[Source texts of formatted documents]
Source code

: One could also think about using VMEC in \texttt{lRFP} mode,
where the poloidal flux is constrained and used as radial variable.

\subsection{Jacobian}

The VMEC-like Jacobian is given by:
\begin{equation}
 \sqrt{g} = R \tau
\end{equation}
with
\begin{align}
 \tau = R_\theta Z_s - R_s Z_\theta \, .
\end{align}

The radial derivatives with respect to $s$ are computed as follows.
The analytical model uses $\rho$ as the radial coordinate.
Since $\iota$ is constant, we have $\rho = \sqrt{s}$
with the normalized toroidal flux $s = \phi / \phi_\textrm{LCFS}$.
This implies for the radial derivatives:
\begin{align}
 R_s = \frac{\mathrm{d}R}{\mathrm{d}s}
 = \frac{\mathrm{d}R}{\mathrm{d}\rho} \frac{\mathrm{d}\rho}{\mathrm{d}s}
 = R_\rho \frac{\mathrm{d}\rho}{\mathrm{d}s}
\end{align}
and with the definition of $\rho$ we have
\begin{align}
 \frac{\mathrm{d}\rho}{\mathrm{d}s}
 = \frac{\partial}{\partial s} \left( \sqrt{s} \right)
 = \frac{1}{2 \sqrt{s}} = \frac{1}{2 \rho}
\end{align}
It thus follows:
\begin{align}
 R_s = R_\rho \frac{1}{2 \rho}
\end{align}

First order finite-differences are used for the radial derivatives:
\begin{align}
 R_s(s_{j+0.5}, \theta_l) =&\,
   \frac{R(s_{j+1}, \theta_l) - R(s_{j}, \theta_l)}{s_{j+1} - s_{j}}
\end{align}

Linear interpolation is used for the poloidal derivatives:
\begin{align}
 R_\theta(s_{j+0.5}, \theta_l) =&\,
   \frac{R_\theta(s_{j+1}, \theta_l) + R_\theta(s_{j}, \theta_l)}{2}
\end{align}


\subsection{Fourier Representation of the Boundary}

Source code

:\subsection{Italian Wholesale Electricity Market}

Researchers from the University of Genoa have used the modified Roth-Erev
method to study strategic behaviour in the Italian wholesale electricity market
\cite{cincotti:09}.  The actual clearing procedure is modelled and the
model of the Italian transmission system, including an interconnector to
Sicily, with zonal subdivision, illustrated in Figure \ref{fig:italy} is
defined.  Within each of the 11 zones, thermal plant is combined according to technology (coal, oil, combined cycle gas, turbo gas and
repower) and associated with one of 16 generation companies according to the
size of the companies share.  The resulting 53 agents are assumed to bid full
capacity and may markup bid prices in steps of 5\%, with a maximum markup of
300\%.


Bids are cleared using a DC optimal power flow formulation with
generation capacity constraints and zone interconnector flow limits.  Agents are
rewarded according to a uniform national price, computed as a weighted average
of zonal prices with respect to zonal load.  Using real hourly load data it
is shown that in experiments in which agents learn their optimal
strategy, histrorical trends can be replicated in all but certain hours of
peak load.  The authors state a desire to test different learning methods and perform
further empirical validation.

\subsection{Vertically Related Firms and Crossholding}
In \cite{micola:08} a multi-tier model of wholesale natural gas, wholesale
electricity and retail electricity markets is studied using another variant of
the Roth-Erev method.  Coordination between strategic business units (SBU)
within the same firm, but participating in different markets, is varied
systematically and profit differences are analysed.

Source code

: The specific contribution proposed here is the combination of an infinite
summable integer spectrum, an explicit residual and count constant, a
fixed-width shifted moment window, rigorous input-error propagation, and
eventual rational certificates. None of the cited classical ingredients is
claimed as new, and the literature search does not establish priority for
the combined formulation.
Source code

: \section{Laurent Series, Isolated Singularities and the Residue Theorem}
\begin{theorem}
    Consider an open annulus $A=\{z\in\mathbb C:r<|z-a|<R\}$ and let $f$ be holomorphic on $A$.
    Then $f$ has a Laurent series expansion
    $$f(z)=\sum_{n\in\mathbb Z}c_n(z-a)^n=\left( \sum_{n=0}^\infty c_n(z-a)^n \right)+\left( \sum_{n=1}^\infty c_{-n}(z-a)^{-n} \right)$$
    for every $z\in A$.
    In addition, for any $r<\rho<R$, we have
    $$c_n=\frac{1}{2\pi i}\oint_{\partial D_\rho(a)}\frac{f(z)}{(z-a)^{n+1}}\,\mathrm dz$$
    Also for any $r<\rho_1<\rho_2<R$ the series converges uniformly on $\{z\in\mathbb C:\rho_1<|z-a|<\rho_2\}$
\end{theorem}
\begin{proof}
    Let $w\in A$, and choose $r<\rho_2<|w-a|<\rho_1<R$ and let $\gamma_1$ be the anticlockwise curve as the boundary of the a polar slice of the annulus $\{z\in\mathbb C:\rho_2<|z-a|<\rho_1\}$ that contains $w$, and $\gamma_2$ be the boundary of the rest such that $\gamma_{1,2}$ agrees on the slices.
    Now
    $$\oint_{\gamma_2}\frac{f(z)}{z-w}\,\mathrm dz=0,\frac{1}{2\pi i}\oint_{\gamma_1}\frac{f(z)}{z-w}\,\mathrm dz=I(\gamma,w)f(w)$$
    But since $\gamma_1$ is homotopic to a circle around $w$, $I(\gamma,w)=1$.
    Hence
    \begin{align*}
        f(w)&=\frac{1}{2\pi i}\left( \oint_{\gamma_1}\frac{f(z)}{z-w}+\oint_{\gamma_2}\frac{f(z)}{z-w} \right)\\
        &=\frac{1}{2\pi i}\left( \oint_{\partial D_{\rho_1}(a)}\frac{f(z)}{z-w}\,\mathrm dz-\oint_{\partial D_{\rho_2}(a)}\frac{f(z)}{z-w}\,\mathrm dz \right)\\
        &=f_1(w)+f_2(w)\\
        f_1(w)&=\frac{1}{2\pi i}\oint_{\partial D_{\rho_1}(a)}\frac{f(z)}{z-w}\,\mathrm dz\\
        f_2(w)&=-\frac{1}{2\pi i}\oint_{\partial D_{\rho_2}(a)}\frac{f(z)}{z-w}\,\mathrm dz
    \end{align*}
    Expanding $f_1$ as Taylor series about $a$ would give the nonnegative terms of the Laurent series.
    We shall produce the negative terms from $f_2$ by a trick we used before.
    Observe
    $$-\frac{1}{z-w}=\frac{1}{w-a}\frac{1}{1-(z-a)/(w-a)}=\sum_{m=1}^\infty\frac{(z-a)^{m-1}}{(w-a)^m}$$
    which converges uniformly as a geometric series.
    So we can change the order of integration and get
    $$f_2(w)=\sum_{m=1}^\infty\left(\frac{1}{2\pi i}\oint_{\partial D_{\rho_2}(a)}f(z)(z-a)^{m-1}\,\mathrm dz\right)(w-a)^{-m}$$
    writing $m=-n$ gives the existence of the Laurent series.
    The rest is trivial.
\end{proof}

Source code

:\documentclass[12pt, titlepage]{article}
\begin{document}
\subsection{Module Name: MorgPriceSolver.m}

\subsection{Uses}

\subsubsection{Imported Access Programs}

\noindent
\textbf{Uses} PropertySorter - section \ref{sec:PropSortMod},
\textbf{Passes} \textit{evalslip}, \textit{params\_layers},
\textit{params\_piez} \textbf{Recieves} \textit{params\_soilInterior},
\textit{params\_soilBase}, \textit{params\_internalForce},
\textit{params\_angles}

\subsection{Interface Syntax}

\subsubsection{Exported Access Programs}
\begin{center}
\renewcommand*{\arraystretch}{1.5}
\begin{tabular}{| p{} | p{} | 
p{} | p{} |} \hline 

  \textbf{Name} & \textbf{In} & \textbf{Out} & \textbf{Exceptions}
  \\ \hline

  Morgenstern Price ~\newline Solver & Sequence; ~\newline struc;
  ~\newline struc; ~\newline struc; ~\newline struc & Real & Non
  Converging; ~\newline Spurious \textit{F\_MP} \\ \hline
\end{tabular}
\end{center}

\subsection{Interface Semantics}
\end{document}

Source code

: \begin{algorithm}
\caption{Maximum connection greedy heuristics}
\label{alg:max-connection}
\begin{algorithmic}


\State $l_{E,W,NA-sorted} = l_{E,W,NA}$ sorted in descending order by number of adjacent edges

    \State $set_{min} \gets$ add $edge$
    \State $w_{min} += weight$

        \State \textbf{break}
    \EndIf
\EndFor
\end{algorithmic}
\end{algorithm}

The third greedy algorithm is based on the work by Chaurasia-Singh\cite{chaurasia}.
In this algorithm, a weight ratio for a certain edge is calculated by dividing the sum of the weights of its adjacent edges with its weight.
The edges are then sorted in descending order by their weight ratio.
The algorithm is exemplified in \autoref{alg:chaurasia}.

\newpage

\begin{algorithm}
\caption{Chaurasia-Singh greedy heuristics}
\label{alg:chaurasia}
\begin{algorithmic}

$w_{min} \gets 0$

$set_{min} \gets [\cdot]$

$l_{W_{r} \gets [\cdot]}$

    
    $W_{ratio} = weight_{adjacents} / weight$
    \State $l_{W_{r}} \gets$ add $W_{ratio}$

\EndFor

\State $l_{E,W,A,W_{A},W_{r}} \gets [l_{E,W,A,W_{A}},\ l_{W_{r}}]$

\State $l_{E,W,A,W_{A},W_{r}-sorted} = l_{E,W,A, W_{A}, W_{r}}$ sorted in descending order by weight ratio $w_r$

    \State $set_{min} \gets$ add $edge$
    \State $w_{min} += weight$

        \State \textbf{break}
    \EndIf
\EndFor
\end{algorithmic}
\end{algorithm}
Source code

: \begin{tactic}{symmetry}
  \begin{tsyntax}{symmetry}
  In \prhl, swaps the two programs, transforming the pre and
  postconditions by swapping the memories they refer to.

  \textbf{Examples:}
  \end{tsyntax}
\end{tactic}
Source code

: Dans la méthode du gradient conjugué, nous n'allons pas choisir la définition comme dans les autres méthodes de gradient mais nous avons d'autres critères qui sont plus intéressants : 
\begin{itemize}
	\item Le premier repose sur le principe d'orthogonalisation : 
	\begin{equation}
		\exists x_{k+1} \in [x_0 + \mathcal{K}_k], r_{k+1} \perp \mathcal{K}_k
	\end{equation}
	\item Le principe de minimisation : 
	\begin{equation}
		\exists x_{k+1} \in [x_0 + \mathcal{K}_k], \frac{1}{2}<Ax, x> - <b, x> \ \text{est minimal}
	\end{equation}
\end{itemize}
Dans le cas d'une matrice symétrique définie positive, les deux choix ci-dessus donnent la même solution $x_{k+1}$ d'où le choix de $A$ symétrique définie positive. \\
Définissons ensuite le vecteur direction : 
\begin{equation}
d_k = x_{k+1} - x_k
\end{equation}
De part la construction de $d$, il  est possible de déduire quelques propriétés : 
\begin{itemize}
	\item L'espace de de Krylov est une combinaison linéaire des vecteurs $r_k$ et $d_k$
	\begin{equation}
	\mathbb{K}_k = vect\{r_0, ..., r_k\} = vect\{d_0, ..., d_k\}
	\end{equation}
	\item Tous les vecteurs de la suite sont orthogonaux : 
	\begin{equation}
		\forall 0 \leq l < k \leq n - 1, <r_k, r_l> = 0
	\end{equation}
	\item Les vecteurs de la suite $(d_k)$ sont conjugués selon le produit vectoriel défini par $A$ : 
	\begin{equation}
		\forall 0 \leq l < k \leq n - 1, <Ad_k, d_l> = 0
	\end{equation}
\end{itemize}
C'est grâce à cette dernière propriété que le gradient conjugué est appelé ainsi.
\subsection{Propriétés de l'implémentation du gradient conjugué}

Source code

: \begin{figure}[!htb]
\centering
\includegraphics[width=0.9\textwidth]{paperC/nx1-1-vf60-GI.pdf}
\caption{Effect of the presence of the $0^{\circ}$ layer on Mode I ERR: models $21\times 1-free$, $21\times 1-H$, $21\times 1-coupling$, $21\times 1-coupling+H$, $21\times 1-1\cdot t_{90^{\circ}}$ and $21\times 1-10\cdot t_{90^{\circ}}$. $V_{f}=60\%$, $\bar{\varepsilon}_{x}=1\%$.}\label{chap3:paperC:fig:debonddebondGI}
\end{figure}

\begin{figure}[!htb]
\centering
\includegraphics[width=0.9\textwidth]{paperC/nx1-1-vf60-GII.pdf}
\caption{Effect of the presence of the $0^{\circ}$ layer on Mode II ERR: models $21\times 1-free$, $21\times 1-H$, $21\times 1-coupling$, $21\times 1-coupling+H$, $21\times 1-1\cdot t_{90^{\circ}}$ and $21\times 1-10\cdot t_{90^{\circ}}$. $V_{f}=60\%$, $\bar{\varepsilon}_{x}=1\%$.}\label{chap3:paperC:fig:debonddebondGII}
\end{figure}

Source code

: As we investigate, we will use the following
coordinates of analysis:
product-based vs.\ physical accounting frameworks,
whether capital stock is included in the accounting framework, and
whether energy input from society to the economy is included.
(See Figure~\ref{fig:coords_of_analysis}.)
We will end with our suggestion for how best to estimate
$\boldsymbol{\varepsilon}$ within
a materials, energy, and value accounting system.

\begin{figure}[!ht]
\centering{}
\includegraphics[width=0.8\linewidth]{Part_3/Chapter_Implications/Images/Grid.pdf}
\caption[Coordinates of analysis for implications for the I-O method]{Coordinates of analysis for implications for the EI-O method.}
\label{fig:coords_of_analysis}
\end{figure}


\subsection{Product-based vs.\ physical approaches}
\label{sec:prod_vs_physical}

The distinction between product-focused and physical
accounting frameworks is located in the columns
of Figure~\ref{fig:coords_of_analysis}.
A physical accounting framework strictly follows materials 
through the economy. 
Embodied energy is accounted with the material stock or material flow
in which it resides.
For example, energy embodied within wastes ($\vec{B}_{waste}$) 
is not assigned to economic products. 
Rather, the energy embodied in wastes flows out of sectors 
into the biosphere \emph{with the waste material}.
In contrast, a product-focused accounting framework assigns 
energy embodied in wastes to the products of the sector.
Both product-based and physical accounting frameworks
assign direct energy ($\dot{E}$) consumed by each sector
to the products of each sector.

(WHAT YOU ARE ASKED TO DO):
Go through the records above. Copy each line in which the string "annulus" appears.

(OUTPUT FOR THIS TASK):
    Consider an open annulus $A=\{z\in\mathbb C:r<|z-a|<R\}$ and let $f$ be holomorphic on $A$.
    Let $w\in A$, and choose $r<\rho_2<|w-a|<\rho_1<R$ and let $\gamma_1$ be the anticlockwise curve as the boundary of the a polar slice of the annulus $\{z\in\mathbb C:\rho_2<|z-a|<\rho_1\}$ that contains $w$, and $\gamma_2$ be the boundary of the rest such that $\gamma_{1,2}$ agrees on the slices.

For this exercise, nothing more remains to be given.